Thibaut Courtois était arrivé au rassemblement à Tubize avec la conviction que les Diables pouvaient gagner l'EURO. "Il était en pleine confiance", nous dit son père Thierry sur l'esplanade de l'Allianz Arena de Munich quelques heures avant le match contre l'Italie. Toute la famille a fait le déplacement, comme pour les matches précédents: Thierry, la maman Gitte, le frère Gaétan, la soeur Valérie. Et ce n'est pas tout: il y a aussi la compagne israélienne de Thibaut et ses parents. "Il est en confiance parce qu'il pète les flammes depuis plus d'un an. Ce qu'il a fait avec le Real la saison passée était dans la lignée de ce qu'il avait fait au moment de la reprise post-Covid."

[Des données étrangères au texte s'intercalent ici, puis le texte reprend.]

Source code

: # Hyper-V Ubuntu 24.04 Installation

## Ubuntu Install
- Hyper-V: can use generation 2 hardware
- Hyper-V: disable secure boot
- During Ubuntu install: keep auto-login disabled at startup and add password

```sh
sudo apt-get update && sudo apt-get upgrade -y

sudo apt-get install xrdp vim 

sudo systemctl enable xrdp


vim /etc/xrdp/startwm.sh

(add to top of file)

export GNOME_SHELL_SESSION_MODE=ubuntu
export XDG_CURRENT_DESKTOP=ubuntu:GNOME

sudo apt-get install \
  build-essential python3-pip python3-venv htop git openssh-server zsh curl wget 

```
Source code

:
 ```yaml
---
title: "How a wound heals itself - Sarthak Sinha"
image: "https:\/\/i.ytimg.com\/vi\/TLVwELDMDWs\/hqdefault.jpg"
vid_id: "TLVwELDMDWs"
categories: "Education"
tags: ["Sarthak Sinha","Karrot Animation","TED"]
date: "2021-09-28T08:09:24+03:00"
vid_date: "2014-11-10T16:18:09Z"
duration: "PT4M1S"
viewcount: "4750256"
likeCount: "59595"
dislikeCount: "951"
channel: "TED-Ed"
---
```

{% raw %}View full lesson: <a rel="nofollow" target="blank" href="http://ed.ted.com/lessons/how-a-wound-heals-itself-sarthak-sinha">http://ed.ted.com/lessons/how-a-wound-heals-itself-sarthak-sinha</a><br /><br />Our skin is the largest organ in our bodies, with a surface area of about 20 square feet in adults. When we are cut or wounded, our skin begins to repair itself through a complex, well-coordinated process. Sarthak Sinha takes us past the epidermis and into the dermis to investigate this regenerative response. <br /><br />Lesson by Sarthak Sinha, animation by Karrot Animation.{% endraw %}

Il y a quelque chose de paradoxal dans son parcours des derniers mois. Alors qu'il vient peut-être de faire sa meilleure saison, il n'a rien gagné. Et une année sans gagner au moins un prix, collectif ou individuel, ça ne lui était pratiquement jamais arrivé. "Le Real a fini à deux points de l'Atlético et a joué les demi-finales de la Ligue des Champions", dit Thierry. "Il y a beaucoup de footballeurs qui signeraient pour ça..." Il s'est fait une raison: le Real est financièrement dans le dur. Ça va encore durer un moment, il le sait et il l'accepte. Ce sera encore le cas au moins pendant une saison. C'est à cause de ses soucis de trésorerie que le club a laissé partirSergio Ramos. Et Thibaut Courtois a accepté de diminuer son salaire pour la deuxième saison d'affilée. La nouvelle politique consiste à prêter beaucoup de joueurs, histoire d'économiser des salaires, et à lancer des jeunes formés sur place. On a vu apparaître plusieurs produits de l'académie en équipe A la saison passée. Ajoutez-y une cinquantaine de blessures, dont plusieurs cadres, et l'absence de trophée au bout de la route obéit à la logique. "Ils ont fait avec les moyens du bord", continue Thierry. "Ils ont eu deux occasions de passer en tête, mais ils ont fait deux matches nuls contre les clubs de Séville. S'ils avaient gagné ces matches, ils auraient finalement pu être champions, et c'était inespéré."

Thibaut Courtois pourrait être tenté d'aller voir ailleurs, vu les ambitions du club revues à la baisse. Mais il n'y a jamais pensé, et d'ailleurs il n'y eu aucun intérêt concret d'une autre grosse équipe. Il a signé au Real - notamment - pour inscrire son nom au tableau de la Ligue des Champions, il sait que ça va être très compliqué dans l'immédiat, mais ça ne change rien à son raisonnement.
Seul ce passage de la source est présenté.